Abbiamo visto arricchimenti fragorosi nel settore della sanità, tutti dovuti a una “accorta” gestione degli accreditamenti e delle convenzioni. Tutti sapevano tutto nel settore sanitario ma nessuno fiatava. Le cattive compagnie hanno un prezzo. Curiosamente le poche crescite imprenditoriali nel nostro Paese hanno di solito a che fare con settori legati al pubblico o alle concessioni. Sarà un caso. ( Se non ci sono denari pubblici e concessioni l’economia langue, ovviamente).

Veniamo alle banche. Quando sono di mezzo, e nell’affare Cerba ci sono, l’ultima cosa cui credere è la loro altruistica e disinteressata attività a favore del Paese: forse è sbagliato parlare di banche, meglio sarebbe parlare di banchieri e dei loro intrecci, dei loro interessi personali di carriera e di reddito. Questo è lo scenario e questo il palcoscenico: i pubblici amministratori si devono muovere con grande cautela e grande attenzione per non correre il rischio di perdere consenso e credibilità.

Ancora qualche considerazione. Come ha rilevato l’assessore al territorio nonché vicesindaco, non ci siamo mai trovati di fronte ad un progetto complessivo e unitario della Regione entro il quale collocare il Cerba, che comunque camperà come gli altri operatori privati sugli accreditamenti e le convenzioni. Saremmo curiosi di sapere non tanto dove siano le vantate eccellenze ma dove siano le deficienze, come nelle strutture di pronto soccorso.

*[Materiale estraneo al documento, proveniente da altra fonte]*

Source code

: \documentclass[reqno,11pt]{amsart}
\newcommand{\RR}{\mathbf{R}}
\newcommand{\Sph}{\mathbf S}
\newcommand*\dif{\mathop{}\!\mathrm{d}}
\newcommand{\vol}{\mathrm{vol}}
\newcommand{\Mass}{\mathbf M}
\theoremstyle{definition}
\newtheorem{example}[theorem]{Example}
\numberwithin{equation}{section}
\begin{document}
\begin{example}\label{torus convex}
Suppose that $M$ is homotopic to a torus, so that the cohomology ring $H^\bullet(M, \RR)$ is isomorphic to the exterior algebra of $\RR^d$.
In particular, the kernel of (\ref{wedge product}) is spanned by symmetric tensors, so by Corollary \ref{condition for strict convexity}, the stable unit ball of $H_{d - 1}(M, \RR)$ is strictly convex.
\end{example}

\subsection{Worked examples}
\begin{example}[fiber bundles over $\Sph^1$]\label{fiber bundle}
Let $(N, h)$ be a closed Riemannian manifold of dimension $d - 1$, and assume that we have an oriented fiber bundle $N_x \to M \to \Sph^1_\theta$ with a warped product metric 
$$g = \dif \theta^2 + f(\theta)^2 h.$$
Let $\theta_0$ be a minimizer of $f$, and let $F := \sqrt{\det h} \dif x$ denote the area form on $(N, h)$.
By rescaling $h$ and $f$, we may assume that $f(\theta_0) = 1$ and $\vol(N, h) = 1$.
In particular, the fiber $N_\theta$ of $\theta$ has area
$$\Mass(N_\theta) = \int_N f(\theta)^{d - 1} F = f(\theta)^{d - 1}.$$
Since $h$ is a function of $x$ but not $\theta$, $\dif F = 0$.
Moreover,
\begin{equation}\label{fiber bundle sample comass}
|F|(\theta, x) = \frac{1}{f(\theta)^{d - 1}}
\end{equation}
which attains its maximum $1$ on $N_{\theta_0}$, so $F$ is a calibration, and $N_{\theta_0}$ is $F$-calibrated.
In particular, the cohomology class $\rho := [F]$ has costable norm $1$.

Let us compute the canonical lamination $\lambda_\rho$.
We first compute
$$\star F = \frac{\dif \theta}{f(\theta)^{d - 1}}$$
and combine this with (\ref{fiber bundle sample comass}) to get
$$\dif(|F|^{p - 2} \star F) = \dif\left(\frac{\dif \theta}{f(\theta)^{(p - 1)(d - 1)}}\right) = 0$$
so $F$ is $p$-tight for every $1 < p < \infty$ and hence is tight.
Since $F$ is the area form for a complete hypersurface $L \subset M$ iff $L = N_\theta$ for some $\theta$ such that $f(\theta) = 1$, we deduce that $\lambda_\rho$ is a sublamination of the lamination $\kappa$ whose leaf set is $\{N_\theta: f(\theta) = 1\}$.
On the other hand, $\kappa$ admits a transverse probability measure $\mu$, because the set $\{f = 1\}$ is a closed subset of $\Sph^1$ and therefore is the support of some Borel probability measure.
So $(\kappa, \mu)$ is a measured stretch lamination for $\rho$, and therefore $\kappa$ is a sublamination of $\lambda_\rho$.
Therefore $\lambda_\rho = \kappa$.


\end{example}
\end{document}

Vorremmo che prima fossero colmate quelle e poi via, verso l’empireo delle eccellenze anche se per pochi. Vorremmo pure che qualcuno ci facesse una proiezione dello stato della salute della popolazione di Milano, della città metropolitana e della Lombardia da qui a dieci anni, quando il Cerba e la futura Città della salute saranno attivi e l’età media della popolazione sarà ancora aumentata. Questo e altro vorremmo sapere noi, ma soprattutto vorremmo che lo sapessero i decisori e ci facessero capire che lo sanno. Open data.